◆ **WORK REQUEST**
Where a line of the material contains the string "theory", copy that line.

◆ **STORED DATA**
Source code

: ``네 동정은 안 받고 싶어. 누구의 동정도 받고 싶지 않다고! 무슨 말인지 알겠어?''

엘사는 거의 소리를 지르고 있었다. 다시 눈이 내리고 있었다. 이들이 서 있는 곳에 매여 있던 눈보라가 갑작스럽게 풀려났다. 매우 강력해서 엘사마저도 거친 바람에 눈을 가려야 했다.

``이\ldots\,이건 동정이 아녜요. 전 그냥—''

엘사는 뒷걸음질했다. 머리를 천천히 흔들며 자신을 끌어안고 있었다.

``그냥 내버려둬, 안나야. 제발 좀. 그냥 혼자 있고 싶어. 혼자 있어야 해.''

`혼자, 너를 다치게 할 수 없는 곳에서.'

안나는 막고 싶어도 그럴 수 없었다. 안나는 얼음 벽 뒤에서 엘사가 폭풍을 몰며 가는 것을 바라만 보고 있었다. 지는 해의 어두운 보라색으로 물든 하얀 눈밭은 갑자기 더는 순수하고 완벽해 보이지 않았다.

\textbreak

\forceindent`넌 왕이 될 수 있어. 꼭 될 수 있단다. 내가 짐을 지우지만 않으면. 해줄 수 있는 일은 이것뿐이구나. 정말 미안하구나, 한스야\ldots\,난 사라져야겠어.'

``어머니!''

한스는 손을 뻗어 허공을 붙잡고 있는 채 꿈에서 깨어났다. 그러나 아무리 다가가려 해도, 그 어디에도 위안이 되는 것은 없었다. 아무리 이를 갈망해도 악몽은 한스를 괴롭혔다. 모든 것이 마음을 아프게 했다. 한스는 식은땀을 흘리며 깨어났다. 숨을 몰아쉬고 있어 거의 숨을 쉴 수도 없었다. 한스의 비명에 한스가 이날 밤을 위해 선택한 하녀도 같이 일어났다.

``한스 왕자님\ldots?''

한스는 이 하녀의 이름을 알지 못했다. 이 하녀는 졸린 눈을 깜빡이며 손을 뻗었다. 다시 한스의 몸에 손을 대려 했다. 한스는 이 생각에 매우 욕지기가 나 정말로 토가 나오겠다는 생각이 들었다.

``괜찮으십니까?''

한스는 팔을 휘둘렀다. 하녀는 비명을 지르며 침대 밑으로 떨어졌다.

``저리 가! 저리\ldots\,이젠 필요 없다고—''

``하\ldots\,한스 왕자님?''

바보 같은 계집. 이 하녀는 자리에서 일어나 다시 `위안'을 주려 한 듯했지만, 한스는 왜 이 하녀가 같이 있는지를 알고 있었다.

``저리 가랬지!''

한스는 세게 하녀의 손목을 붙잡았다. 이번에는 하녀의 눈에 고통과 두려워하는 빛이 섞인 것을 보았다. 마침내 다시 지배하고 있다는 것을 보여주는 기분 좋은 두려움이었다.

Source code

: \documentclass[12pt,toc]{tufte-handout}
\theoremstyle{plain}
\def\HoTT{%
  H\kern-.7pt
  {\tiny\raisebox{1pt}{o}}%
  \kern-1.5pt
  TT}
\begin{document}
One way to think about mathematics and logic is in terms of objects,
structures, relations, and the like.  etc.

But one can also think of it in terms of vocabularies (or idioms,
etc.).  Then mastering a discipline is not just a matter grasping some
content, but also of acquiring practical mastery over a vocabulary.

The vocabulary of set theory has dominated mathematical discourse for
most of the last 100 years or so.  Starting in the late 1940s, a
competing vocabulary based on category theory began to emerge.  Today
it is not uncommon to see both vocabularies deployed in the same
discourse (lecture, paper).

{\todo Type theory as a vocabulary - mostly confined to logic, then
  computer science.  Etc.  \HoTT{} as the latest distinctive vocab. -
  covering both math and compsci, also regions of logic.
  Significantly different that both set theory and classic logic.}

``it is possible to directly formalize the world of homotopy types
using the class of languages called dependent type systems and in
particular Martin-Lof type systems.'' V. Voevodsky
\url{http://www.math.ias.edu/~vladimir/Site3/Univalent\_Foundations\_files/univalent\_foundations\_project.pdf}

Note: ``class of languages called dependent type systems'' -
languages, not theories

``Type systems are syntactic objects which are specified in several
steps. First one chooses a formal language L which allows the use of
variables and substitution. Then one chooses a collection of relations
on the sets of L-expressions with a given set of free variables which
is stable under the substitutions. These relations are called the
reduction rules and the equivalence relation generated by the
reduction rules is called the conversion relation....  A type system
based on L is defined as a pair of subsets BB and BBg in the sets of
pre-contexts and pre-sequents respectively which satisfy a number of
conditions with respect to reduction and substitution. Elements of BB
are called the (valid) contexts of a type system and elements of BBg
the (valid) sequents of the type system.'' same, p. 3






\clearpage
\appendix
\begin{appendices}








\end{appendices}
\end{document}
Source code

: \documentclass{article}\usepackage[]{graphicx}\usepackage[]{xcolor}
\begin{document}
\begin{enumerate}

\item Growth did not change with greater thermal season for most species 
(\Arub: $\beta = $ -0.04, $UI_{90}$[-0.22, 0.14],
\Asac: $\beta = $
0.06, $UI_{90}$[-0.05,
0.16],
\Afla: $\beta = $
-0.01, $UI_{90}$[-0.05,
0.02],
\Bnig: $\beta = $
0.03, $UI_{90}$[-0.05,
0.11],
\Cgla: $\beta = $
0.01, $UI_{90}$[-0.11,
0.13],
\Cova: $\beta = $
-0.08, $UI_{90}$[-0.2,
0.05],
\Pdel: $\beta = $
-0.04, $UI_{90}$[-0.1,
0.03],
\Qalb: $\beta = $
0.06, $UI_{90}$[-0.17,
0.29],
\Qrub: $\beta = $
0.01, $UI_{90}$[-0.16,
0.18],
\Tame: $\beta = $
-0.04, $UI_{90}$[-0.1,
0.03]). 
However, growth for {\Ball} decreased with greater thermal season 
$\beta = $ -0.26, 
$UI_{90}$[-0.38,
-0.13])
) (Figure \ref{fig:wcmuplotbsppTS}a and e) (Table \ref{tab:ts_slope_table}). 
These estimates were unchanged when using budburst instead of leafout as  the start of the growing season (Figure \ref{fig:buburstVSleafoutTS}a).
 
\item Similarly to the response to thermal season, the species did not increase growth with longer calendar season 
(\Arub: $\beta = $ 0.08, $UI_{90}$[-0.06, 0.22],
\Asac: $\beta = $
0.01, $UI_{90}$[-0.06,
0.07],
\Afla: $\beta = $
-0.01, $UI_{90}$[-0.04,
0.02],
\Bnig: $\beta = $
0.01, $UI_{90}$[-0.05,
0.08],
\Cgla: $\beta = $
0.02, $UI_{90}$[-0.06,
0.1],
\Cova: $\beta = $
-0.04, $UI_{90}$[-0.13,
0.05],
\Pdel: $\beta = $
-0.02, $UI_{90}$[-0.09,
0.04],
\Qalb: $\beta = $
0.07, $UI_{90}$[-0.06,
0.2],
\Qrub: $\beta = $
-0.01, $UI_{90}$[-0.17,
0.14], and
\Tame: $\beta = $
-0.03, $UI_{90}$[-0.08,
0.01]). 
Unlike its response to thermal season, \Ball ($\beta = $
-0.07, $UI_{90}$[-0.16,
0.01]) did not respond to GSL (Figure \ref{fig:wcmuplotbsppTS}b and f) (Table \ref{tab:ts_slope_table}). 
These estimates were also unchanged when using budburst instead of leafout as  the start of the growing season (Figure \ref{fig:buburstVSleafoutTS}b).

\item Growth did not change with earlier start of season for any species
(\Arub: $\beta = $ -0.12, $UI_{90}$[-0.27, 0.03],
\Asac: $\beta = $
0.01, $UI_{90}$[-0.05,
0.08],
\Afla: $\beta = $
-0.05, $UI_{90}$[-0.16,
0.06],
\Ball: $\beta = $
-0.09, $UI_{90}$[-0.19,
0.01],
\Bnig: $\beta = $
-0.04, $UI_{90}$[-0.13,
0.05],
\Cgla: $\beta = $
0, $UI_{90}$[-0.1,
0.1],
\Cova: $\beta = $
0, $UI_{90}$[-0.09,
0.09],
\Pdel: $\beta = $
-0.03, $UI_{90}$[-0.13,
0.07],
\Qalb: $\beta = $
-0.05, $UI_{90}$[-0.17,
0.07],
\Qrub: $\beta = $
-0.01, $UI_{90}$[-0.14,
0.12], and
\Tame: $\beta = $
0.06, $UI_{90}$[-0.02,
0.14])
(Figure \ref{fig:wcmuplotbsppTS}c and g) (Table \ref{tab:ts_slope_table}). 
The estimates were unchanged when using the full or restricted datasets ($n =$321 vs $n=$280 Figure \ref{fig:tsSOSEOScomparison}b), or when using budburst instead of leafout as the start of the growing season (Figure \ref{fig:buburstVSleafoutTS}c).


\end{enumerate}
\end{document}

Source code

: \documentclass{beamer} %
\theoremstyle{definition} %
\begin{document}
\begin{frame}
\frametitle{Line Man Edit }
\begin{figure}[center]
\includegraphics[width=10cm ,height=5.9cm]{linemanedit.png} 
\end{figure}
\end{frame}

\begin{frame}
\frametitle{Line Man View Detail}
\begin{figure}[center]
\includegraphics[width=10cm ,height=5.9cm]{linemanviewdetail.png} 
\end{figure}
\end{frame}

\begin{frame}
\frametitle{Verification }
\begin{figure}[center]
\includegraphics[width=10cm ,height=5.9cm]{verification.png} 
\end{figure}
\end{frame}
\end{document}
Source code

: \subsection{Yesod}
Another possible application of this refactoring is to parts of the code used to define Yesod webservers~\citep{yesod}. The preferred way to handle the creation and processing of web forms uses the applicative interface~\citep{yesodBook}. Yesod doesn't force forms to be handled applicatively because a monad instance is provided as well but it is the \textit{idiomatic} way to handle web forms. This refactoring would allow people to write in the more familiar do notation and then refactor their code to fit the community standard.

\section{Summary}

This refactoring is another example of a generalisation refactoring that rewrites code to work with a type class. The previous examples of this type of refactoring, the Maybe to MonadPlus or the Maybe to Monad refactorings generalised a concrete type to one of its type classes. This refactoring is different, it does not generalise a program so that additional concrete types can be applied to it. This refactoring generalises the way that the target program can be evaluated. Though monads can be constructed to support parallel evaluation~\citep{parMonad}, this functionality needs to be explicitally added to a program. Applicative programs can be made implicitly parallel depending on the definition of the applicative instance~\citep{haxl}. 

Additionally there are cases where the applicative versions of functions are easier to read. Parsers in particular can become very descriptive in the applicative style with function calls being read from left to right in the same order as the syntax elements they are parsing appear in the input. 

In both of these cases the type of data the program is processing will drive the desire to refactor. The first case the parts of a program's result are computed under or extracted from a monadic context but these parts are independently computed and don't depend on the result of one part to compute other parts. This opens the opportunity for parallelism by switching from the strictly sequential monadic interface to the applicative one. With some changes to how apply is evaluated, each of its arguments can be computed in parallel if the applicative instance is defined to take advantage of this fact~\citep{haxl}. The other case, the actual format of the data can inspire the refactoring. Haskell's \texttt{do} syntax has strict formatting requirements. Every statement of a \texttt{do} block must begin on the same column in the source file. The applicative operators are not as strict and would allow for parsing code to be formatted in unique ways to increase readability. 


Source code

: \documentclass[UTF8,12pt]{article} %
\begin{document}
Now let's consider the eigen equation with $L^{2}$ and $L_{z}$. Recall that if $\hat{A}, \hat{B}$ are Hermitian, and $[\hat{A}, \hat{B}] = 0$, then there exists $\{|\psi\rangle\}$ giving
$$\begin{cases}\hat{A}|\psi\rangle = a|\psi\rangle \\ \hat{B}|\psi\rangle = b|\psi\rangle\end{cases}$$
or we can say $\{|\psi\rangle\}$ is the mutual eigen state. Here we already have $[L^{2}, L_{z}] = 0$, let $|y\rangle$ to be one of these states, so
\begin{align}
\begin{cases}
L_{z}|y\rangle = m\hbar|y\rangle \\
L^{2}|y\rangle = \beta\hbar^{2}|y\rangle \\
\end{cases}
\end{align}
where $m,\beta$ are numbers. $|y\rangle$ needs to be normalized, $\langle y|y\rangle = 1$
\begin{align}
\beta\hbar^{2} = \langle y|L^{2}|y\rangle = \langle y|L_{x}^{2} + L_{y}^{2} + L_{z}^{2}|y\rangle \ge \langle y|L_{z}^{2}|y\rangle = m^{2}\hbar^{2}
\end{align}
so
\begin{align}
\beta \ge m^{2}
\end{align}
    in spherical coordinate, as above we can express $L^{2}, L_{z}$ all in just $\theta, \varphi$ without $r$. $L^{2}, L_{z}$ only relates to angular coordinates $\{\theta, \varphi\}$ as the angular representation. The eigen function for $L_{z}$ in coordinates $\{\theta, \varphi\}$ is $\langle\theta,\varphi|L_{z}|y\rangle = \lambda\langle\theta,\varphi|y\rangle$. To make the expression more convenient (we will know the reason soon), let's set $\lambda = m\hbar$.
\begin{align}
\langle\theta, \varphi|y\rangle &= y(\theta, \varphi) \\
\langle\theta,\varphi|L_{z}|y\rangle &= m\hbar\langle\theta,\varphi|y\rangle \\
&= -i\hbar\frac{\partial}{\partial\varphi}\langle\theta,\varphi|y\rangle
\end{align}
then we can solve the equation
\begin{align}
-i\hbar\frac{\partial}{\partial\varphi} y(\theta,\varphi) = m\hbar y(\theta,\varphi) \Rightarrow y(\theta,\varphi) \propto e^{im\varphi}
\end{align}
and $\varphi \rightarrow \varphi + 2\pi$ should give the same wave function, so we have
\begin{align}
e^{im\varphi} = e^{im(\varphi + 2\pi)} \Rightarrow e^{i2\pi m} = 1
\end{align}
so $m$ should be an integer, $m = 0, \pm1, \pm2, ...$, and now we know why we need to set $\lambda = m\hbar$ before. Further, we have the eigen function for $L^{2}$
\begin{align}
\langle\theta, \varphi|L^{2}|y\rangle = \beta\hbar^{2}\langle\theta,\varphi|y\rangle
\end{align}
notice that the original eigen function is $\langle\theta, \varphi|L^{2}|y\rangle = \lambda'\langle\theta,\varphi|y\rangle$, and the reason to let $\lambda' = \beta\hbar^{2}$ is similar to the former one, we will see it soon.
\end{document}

◆ **EXERCISE SOLUTION**
The vocabulary of set theory has dominated mathematical discourse for
competing vocabulary based on category theory began to emerge.  Today
{\todo Type theory as a vocabulary - mostly confined to logic, then
  Significantly different that both set theory and classic logic.}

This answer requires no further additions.